What are the different types of dental benefits products?
There are four key types of dental benefit products with significant market shares today, i.e., dental HMOs, dental PPOs, dental Indemnity plans, and discount dental plans. Today 77% of all dental policies are DPPOs. A common set of definitions is helpful in seeking dental benefits coverage. The terms we use are defined below:
- Dental HMOs—refers to dental benefit plans that provide comprehensive dental benefits to a defined population of enrollees in exchange for a fixed monthly premium and pays for general dentistry services primarily under capitation arrangements with a contracted network of dentists. Enrollees must use network dentists to obtain coverage except where a point of service provision allows them to opt out of the network but at reduced coverage.
- Dental PPOs—refers to dental benefit plans that have contracts with providers for the express purpose of obtaining a discount from overall fees. Enrollees receive value from these discounts when using contracted providers but may go outside the network of discounted providers but with a reduction in coverage. Providers are reimbursed on a fee-for-service basis after care is provided at either the discounted rate or the “ucr” (usual, customary, reasonable) rate recognized by the plan. Individuals are not balance billed for the difference between the negotiated fee and the actual fee that the dentist charges. Dental Indemnity Plans — refers to benefit plans where the risk for claims incurred is transferred from employer to a third party insurer for a specified premium and providers are reimbursed on a fee-for-service basis and there are no discounted provider contract arrangements whereby the provider agrees to accept a fee below their customary fee.
- Discount Dental Plans—refers to non-insured programs in which a panel of dentists agrees to perform services for enrollees at a specified discounted price, or discount off their usual charge. No payment is made by the referral plan to the dentists; dentists are paid the negotiated fee directly by the enrollee. These plans are sometimes referred to as “access plans” or “discount plans.”

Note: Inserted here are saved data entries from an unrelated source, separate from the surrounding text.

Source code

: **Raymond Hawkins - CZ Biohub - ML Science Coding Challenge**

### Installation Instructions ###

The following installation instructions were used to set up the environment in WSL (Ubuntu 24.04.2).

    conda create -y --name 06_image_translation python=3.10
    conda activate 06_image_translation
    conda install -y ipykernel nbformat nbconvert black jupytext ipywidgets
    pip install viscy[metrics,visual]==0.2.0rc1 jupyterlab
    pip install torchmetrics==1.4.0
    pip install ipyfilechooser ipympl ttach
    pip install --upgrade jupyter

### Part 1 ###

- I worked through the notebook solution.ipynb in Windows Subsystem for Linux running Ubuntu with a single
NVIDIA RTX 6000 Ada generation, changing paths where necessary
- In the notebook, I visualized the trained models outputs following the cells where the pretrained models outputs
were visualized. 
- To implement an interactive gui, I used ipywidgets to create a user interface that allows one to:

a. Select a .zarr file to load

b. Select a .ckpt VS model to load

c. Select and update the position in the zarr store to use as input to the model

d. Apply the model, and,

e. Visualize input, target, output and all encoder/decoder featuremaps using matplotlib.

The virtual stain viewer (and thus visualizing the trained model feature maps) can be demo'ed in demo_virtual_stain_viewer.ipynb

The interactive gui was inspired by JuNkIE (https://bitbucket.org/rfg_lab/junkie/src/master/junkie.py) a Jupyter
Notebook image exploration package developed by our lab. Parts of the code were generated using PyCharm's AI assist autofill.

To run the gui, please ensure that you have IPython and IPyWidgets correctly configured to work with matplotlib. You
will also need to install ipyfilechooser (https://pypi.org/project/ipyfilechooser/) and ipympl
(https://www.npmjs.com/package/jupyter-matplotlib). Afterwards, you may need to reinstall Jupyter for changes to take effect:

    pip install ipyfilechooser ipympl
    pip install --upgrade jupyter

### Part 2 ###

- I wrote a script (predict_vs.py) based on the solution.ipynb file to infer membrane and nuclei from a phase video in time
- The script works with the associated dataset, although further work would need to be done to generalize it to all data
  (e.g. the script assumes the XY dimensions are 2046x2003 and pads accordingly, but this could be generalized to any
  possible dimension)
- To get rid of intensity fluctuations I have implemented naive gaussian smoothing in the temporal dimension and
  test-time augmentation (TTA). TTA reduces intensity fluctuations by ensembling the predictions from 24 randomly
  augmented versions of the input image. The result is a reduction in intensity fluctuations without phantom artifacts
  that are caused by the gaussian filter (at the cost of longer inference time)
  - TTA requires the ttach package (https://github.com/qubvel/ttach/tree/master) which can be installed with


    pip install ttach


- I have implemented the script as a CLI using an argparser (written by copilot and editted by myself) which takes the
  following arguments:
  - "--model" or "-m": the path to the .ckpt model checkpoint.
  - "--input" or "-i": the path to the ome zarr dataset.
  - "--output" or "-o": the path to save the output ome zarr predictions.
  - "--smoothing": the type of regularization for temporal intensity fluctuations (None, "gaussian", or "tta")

What do dental plans normally cover?
There are seven basic areas of dental care that policies cover. With individual policies, often only the first four will be covered in the initial year of a policy with the last two available in later years. Orthodontics is usually a rider for both individual and group policies that can be selected when relevant.
- Preventive Care—i.e., cleaning, routine office visits
- Restorative Care—i.e., fillings and crowns;
- Endodontics—i.e., root canals;
- Oral Surgery—tooth removal and minor surgical procedures such as tissue biopsy and drainage of minor oral infections;
- Orthodontics—retainers, braces, etc.
- Periodontics—scaling, root planning and management of acute infections or lesions; and
- Prosthodontics—dentures and bridges.
Dental benefits overcome consumers’ top concern about getting the care they need—cost. The seven types of procedures are broken into three areas of coverage for payment purposes, i.e. preventive, basic and major.
Most plans cover 100% of preventive care and apply co-payments, either as a dollar amount (DHMOs) or as a percentage (DPPOs and Dental Indemnity/ or Traditional Insurance) to other levels of care. Preventative care usually includes periodic oral evaluations, x-rays and sealants. (NOTE: Sealants may be limited to certain age groups.)
Basic procedures, i.e., office visits, extractions, fillings, root canals, and periodontal treatment for gum disease, are typically covered at a lower percentage amount, for instance 80% (sometimes 60%), or with lower dollar co-payments in the case of a DHMO.
Major procedures, i.e., crowns, bridges, inlays, and dentures are usually covered at the lowest percentage, such as 50% or a higher dollar co-payment in the case of a DHMO. Root canals are also sometimes covered in this category rather than as a Basic procedure, so check your coverage. Some carriers now offer coverage for implants under this category of coverage.
Most dental PPO and Indemnity plans have a median deductible of $50 and a maximum annual benefit of $1,000 to $1500. Some carriers now offer policies that roll some portion of an unused annual maximum over until the next year. Other levels of annual maximums may be available. However, only 3% of Americans (NADP Premium Trends Report, 2010) with dental benefits use their annual maximums. This is a factor that should be weighed against the premium cost for higher annual limits.
Do public programs like Medicaid and Medicare cover dental care?
Medicaid covers comprehensive dental care for children through the Early and Periodic Screening, Diagnostic and Treatment (EPSDT) benefit, which federal law requires all states to provide to children up to 21 years of age. In 2009 a new requirement to provide dental coverage was also added to the Children’s Health Insurance Program that also allows a family to buy just dental coverage for their children up to 19 years of age if the family has medical coverage but no dental coverage. States are not required to provide adult dental services under Medicaid.
Medicare does not cover dental procedures.